Lloyd's Register for 1824 showed Albion with B. Fisher, master and owner, and trade Workington–Honduras. She had undergone a good repair in 1823 and 1824.

Gregor Macgregor chartered Albion, Thomas Fisher, master, in 1823 to carry a cargo to the settlement of Poyais, on the Mosquito Coast, that he was promoting. She arrived there only to find the settlement abandoned and in November sailed on to Belize where she discharged her cargo, said to be worth £10,000. Testimony in a subsequent hearing about the disposal of the cargo showed that it included small arms and six 18-pounder and six 6-pounder guns, mounted on carriages, as well ammunition, food, and numerous other stores. The cargo had been over-valued on the invoices, and was sold at auction.
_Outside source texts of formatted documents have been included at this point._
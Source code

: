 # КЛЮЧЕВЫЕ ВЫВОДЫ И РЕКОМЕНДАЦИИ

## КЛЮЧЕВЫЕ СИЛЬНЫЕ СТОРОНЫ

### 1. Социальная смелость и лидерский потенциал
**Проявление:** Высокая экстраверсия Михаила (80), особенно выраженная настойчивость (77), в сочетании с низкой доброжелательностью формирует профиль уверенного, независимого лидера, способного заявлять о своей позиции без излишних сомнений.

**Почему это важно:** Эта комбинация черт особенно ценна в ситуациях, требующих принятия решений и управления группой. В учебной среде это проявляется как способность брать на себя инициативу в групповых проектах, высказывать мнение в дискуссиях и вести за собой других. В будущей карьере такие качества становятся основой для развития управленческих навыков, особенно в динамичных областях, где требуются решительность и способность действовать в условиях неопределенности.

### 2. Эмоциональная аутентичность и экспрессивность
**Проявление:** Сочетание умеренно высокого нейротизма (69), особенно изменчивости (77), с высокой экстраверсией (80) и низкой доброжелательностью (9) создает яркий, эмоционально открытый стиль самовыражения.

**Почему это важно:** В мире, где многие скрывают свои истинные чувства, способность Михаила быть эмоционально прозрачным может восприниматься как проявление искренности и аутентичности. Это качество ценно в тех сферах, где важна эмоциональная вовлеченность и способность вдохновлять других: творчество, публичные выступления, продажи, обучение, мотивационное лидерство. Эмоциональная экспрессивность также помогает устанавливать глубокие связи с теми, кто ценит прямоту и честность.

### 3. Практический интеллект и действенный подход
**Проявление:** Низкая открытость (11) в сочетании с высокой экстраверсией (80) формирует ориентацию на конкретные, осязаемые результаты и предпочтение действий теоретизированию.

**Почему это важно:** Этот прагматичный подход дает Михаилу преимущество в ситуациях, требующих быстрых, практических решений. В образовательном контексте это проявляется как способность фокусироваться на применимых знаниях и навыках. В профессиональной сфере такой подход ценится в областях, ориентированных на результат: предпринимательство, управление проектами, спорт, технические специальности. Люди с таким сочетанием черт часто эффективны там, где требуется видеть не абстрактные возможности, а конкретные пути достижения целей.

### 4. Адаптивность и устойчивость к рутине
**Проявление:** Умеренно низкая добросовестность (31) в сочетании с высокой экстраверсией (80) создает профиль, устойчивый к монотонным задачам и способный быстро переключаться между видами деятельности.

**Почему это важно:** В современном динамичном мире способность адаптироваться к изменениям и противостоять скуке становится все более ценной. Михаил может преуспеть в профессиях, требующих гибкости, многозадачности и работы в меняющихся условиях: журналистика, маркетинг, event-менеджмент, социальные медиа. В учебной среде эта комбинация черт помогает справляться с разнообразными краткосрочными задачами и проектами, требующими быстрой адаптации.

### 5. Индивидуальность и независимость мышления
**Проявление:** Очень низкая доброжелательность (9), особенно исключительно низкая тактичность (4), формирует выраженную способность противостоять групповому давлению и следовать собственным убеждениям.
There is no evidence that Albion carried any passengers.

==Fate==
A letter dated 1 April 1824, at Havana, reported that Albion, Fisher, master, had wrecked during the night of 8 March at Cayo Blanco, on the leeward side of Cuba. The crew were saved, as were seven boxes of silver bars and dollars, 13 serons of indigo, and a barrel of tortoiseshell.